[R] problem with a function
Sarah Goslee
sarah.goslee at gmail.com
Fri May 28 19:58:40 CEST 2010
My initial guess appears to be right: you're working with something
exceedingly sensitive to floating point precision. You may have to
reconsider your methods.
Your problem is:
rho.f(rho = 0.3)
gives a different answer than
rho.f(seq(0, 1, by=.1)[4])
even though
all.equal(0.3, seq(0, 1, by=.1)[4]) == TRUE
The only thing rho.f does with rho is passes it to rdata1.mnorm
so the rest of the function is irrelevant for this question.

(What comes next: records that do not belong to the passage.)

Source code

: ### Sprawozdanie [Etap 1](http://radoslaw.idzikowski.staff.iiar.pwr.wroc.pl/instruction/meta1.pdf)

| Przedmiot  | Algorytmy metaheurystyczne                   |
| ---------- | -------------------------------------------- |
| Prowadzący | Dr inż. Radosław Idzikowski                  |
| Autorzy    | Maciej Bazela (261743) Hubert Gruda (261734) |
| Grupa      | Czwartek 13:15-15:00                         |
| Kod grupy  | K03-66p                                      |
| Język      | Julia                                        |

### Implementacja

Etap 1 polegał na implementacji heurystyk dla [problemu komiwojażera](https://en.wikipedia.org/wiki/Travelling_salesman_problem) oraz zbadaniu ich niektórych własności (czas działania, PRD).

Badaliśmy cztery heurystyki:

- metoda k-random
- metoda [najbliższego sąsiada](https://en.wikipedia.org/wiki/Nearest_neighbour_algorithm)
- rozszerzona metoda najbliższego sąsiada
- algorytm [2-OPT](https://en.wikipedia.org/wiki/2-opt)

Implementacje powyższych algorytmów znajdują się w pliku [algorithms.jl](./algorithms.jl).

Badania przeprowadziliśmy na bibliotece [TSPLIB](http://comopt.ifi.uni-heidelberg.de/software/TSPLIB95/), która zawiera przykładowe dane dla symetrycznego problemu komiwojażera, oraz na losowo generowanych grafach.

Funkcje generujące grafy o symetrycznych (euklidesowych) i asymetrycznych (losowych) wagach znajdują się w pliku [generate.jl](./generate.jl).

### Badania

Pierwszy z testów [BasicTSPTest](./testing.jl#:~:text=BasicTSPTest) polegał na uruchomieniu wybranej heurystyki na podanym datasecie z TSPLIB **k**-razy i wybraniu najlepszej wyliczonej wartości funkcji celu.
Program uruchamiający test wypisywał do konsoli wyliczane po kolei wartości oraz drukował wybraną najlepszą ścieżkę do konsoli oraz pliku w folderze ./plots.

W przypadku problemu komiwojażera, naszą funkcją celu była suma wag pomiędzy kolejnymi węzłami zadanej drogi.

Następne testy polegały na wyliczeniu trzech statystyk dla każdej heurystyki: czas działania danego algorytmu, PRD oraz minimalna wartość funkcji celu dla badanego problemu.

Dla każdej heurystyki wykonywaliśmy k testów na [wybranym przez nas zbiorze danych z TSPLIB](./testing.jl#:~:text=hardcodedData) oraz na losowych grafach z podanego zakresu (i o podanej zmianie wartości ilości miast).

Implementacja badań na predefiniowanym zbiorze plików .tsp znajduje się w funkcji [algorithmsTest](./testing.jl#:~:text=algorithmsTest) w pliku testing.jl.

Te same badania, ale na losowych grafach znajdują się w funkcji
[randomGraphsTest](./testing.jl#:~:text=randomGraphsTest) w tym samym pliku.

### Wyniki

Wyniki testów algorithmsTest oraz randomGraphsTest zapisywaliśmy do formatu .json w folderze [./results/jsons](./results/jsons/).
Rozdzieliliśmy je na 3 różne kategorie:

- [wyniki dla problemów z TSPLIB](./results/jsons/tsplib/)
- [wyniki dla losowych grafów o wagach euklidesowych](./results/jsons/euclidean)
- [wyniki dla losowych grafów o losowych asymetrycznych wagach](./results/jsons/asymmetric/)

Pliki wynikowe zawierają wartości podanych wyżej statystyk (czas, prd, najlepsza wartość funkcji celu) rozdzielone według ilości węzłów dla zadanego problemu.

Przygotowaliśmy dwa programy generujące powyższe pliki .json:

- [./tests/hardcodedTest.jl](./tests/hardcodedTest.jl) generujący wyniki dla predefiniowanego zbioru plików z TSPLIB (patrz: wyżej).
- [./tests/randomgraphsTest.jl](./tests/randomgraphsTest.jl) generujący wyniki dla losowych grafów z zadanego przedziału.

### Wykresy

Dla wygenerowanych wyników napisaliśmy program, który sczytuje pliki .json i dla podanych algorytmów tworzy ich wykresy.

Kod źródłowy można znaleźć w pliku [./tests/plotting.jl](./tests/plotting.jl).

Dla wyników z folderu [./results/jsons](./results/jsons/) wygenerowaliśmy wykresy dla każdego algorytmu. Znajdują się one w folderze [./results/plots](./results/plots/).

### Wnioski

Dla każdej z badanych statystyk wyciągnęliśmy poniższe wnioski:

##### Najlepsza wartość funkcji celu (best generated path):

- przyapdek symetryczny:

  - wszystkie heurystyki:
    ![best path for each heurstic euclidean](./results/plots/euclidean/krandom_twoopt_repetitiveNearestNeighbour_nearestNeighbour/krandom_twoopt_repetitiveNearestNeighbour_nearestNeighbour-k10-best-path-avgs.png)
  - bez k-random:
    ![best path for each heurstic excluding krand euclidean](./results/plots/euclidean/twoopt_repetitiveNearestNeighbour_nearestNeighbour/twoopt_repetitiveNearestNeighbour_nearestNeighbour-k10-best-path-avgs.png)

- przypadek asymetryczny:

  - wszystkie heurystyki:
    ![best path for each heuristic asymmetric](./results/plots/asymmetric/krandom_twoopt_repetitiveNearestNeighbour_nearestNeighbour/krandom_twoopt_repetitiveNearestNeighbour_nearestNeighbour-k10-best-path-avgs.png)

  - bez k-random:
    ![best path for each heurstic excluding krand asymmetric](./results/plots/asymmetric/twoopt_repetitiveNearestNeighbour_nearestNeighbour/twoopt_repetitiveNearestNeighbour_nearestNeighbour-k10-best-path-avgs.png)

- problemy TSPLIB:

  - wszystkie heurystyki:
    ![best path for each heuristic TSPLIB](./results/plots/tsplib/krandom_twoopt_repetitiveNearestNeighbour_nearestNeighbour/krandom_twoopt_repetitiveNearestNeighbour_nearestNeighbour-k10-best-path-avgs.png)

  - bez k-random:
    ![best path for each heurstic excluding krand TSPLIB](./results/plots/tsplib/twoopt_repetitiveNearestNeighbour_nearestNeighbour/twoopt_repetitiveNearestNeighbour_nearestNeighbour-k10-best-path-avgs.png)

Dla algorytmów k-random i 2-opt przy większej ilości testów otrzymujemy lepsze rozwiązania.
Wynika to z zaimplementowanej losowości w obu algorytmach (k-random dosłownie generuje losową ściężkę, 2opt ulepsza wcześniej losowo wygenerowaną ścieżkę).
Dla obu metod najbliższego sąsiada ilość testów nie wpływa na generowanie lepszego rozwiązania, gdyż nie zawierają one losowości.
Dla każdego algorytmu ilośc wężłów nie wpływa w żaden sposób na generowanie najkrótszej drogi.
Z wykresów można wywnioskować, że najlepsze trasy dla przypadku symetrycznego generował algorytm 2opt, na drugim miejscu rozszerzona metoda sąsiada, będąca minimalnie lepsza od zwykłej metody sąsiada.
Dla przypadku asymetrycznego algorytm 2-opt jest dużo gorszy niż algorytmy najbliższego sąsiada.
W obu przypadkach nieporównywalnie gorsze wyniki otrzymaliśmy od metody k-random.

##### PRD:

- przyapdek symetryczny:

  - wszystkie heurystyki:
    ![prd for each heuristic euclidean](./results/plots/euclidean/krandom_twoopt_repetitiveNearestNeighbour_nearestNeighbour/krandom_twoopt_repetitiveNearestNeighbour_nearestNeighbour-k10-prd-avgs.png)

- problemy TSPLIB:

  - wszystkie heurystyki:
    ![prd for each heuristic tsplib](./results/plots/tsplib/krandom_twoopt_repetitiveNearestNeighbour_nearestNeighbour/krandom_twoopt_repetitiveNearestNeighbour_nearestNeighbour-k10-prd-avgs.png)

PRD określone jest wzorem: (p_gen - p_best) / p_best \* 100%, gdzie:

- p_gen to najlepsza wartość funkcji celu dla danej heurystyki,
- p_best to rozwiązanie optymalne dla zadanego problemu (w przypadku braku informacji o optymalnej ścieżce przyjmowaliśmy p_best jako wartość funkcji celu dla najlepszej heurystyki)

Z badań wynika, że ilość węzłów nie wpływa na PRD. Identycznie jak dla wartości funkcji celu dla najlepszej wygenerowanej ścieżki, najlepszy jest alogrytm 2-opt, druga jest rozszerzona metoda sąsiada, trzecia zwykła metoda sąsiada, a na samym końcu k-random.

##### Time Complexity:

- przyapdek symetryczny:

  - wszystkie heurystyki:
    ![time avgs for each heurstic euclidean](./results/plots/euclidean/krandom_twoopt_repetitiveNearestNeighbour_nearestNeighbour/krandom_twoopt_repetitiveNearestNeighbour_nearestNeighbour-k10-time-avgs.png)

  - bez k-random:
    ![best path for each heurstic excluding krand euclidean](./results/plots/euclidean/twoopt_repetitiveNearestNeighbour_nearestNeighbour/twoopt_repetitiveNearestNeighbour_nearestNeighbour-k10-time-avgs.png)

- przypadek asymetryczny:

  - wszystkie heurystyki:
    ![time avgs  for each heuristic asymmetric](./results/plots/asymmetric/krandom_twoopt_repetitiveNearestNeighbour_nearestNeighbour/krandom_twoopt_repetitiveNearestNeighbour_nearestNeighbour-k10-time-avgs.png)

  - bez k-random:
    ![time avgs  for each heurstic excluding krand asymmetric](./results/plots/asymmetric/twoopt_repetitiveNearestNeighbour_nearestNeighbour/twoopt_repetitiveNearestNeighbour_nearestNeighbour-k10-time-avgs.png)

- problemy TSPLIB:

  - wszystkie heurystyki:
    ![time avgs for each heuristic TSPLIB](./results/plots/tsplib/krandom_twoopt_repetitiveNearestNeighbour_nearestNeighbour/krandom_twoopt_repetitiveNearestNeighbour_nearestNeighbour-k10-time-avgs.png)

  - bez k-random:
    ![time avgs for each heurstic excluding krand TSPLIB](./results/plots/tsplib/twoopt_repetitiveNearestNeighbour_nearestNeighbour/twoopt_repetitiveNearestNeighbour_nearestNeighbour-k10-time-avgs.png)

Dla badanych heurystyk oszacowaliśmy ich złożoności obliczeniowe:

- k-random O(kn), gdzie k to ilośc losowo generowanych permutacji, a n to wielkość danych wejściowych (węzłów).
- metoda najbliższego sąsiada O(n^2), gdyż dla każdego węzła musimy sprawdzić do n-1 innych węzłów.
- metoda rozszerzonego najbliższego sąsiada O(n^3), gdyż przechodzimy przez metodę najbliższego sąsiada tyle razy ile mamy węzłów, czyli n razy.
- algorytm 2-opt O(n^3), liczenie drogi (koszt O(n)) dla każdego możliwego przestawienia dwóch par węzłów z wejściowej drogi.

The only thing rdata1.mnorm does with rho is passes it to var.f
So we've already ruled out most of your code and narrowed the problem
down to one small section.
Take a look at this example and run it for yourself:
# starting parameters
m=30;n=10;mzero=5;mu0=0;mu1=2
mean1 <- c(rep(mu0, mzero), rep(mu1, m-mzero))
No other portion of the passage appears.